**Work to complete:** Among the records that follow, count the lines where "sure" appears, and state the count by itself.
_ _ _
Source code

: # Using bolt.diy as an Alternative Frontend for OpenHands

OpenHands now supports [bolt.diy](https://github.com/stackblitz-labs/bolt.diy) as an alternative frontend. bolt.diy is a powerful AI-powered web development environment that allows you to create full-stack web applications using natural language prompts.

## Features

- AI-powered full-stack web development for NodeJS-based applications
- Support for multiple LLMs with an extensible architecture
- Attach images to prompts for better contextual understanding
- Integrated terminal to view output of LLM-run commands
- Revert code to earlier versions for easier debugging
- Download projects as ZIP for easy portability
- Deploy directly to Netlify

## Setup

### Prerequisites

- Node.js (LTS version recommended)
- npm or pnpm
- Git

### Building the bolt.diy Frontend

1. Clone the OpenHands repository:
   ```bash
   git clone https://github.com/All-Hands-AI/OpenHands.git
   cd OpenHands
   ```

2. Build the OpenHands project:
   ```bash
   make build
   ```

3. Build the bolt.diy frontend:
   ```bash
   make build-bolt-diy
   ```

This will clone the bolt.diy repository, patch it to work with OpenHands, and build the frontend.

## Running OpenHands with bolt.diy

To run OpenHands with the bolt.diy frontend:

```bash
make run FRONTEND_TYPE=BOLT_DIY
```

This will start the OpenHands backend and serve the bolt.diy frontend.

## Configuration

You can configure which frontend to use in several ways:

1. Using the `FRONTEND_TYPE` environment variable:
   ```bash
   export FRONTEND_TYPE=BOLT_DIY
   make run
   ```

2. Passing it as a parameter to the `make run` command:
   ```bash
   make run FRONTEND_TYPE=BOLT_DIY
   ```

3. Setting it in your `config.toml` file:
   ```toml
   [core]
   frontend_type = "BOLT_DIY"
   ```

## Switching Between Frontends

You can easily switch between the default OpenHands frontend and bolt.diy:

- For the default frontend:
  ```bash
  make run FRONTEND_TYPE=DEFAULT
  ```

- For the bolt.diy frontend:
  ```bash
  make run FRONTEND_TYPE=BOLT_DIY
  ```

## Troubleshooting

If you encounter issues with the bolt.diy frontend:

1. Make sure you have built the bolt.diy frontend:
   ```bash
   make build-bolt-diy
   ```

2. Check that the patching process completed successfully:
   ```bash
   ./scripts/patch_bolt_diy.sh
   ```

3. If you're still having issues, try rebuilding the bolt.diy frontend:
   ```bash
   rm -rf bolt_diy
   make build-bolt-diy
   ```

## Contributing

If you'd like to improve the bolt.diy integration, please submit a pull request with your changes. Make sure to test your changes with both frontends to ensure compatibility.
_ _ _
**Written solution:** 2